Any textbook or lecture notes on numerical methods for ODEs. Or a Taylor-expansion.

 lsm March 10, 2004 07:16

Re: help!

sorry,middle value rule and middle point rule are popular,but i can't see any analysis about precision.

 Tom March 10, 2004 08:33

Re: help!

It follows from the mean-value theorem (=> Taylors theorem) in any school (A-level in the UK) maths text book.

Alternatively consider two points x_l and x_r with midpoint x_m = ( x_l + x_r )/2 and spacing h = x_r - x_l then the trapezoidal rule gives, for a function f,

integral f = h( f_r + f_l )/2 + O(h^3)

and by Taylors theorem f_m = ( f_r + f_l )/2 + O(h^2) which imples the result (assuming you accept the Trapezoidal rule is second order!)

 lsm March 10, 2004 10:38

Re: help!

yes integral f = f(average value at one point between x_l and x_r)*h=?f_middle-pint*h+o(h^3)

 lsm March 11, 2004 00:42

Re: help!

my puzzle is that f = f(average value at one point between x_l and x_r) by middle value rule is strict, but f(average value at one point between x_l and x_r)=?f_middle-pint+o(h^1) is 1th precise. how to explain it?

 Tom March 11, 2004 05:40

Re: help!

Basically the O(h) error term vanishes at the midpoint - look at a book on finite difference methods.

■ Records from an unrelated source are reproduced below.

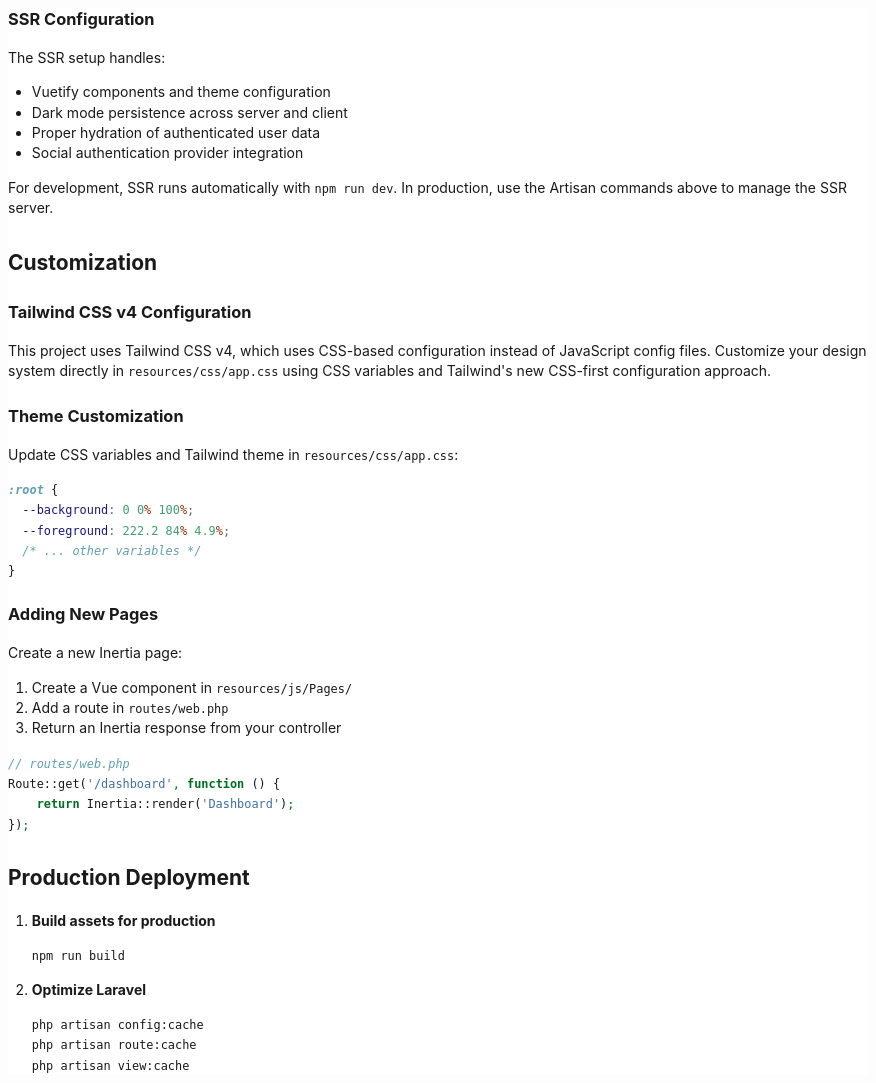 ### SSR Configuration
The SSR setup handles:
- Vuetify components and theme configuration
- Dark mode persistence across server and client
- Proper hydration of authenticated user data
- Social authentication provider integration

For development, SSR runs automatically with `npm run dev`. In production, use the Artisan commands above to manage the SSR server.

## Customization

### Tailwind CSS v4 Configuration
This project uses Tailwind CSS v4, which uses CSS-based configuration instead of JavaScript config files. Customize your design system directly in `resources/css/app.css` using CSS variables and Tailwind's new CSS-first configuration approach.

### Theme Customization
Update CSS variables and Tailwind theme in `resources/css/app.css`:
```css
:root {
  --background: 0 0% 100%;
  --foreground: 222.2 84% 4.9%;
  /* ... other variables */
}
```

### Adding New Pages
Create a new Inertia page:

1. Create a Vue component in `resources/js/Pages/`
2. Add a route in `routes/web.php`
3. Return an Inertia response from your controller

```php
// routes/web.php
Route::get('/dashboard', function () {
    return Inertia::render('Dashboard');
});
```

## Production Deployment

1. **Build assets for production**
   ```bash
   npm run build
   ```

2. **Optimize Laravel**
   ```bash
   php artisan config:cache
   php artisan route:cache
   php artisan view:cache
   ```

 Hrvoje Jasak March 11, 2004 12:47

Re: help!

Do integral of phi over a ceontrol volume and approximate it with Taylor series expansion.

int_V phi(x) dV

phi(x) = phi_P + (x - x_P) . grad(phi)_P + hot. (1)

When you integrate you get

int_V phi(x) dV = phi_P V + (int_V (x-x_P) dV) . grad(phi)_P + hot.

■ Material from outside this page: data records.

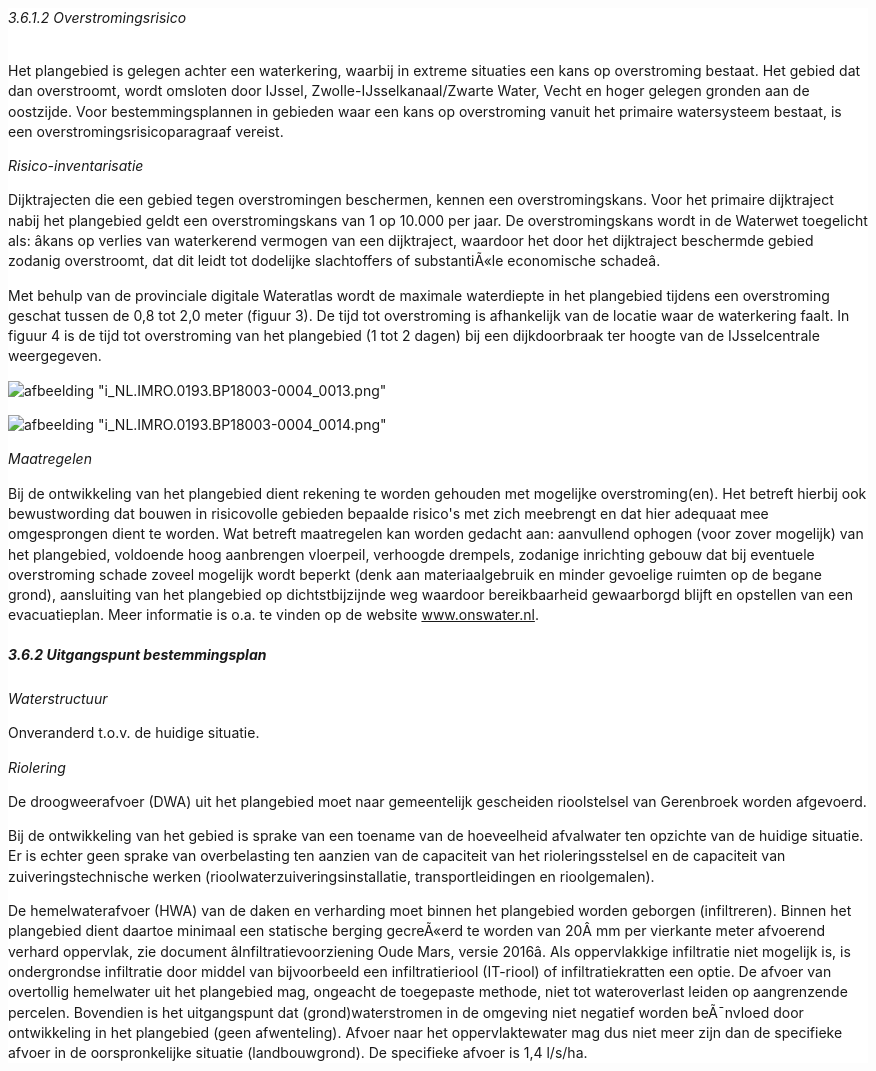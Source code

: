 ###### 3\.6\.1\.2 Overstromingsrisico

Het plangebied is gelegen achter een waterkering, waarbij in extreme situaties een kans op overstroming bestaat. Het gebied dat dan overstroomt, wordt omsloten door IJssel, Zwolle\-IJsselkanaal/Zwarte Water, Vecht en hoger gelegen gronden aan de oostzijde. Voor bestemmingsplannen in gebieden waar een kans op overstroming vanuit het primaire watersysteem bestaat, is een overstromingsrisicoparagraaf vereist.

*Risico\-inventarisatie*

Dijktrajecten die een gebied tegen overstromingen beschermen, kennen een overstromingskans. Voor het primaire dijktraject nabij het plangebied geldt een overstromingskans van 1 op 10\.000 per jaar. De overstromingskans wordt in de Waterwet toegelicht als: âkans op verlies van waterkerend vermogen van een dijktraject, waardoor het door het dijktraject beschermde gebied zodanig overstroomt, dat dit leidt tot dodelijke slachtoffers of substantiÃ«le economische schadeâ.

Met behulp van de provinciale digitale Wateratlas wordt de maximale waterdiepte in het plangebied tijdens een overstroming geschat tussen de 0,8 tot 2,0 meter (figuur 3\). De tijd tot overstroming is afhankelijk van de locatie waar de waterkering faalt. In figuur 4 is de tijd tot overstroming van het plangebied (1 tot 2 dagen) bij een dijkdoorbraak ter hoogte van de IJsselcentrale weergegeven.

![afbeelding "i_NL.IMRO.0193.BP18003-0004_0013.png"](i_NL.IMRO.0193.BP18003-0004_0013.png)

![afbeelding "i_NL.IMRO.0193.BP18003-0004_0014.png"](i_NL.IMRO.0193.BP18003-0004_0014.png)

*Maatregelen*

Bij de ontwikkeling van het plangebied dient rekening te worden gehouden met mogelijke overstroming(en). Het betreft hierbij ook bewustwording dat bouwen in risicovolle gebieden bepaalde risico's met zich meebrengt en dat hier adequaat mee omgesprongen dient te worden. Wat betreft maatregelen kan worden gedacht aan: aanvullend ophogen (voor zover mogelijk) van het plangebied, voldoende hoog aanbrengen vloerpeil, verhoogde drempels, zodanige inrichting gebouw dat bij eventuele overstroming schade zoveel mogelijk wordt beperkt (denk aan materiaalgebruik en minder gevoelige ruimten op de begane grond), aansluiting van het plangebied op dichtstbijzijnde weg waardoor bereikbaarheid gewaarborgd blijft en opstellen van een evacuatieplan. Meer informatie is o.a. te vinden op de website www.onswater.nl.

##### 3\.6\.2 Uitgangspunt bestemmingsplan

*Waterstructuur*

Onveranderd t.o.v. de huidige situatie.

*Riolering*

De droogweerafvoer (DWA) uit het plangebied moet naar gemeentelijk gescheiden rioolstelsel van Gerenbroek worden afgevoerd.

Bij de ontwikkeling van het gebied is sprake van een toename van de hoeveelheid afvalwater ten opzichte van de huidige situatie. Er is echter geen sprake van overbelasting ten aanzien van de capaciteit van het rioleringsstelsel en de capaciteit van zuiveringstechnische werken (rioolwaterzuiveringsinstallatie, transportleidingen en rioolgemalen).

De hemelwaterafvoer (HWA) van de daken en verharding moet binnen het plangebied worden geborgen (infiltreren). Binnen het plangebied dient daartoe minimaal een statische berging gecreÃ«erd te worden van 20Â mm per vierkante meter afvoerend verhard oppervlak, zie document âInfiltratievoorziening Oude Mars, versie 2016â. Als oppervlakkige infiltratie niet mogelijk is, is ondergrondse infiltratie door middel van bijvoorbeeld een infiltratieriool (IT\-riool) of infiltratiekratten een optie. De afvoer van overtollig hemelwater uit het plangebied mag, ongeacht de toegepaste methode, niet tot wateroverlast leiden op aangrenzende percelen. Bovendien is het uitgangspunt dat (grond)waterstromen in de omgeving niet negatief worden beÃ¯nvloed door ontwikkeling in het plangebied (geen afwenteling). Afvoer naar het oppervlaktewater mag dus niet meer zijn dan de specifieke afvoer in de oorspronkelijke situatie (landbouwgrond). De specifieke afvoer is 1,4 l/s/ha.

The gradient comes out of the second integral because it is a constant. So, if the integral

int_V (x-x_P) dV = 0 (3)

the method will be second order, which is true if the point of expansion you are expressing phi in eq(1) around in the centroid of the cell. Fortunately, eq(3) is indeed the definition of the centroid so all is well.

"... and there you are!" (quote from My Big Fat Greek Wedding) :)

Hrv

 lsm March 12, 2004 00:59

Re: help!

thanks,but excuse me, let's do 1d case for 1d case your (3) equation int_V (x-x_P) dV = 0 (3) become int_V (x-x_P) dx = 1/2(x-xp)^2 it is o(2), not o(3)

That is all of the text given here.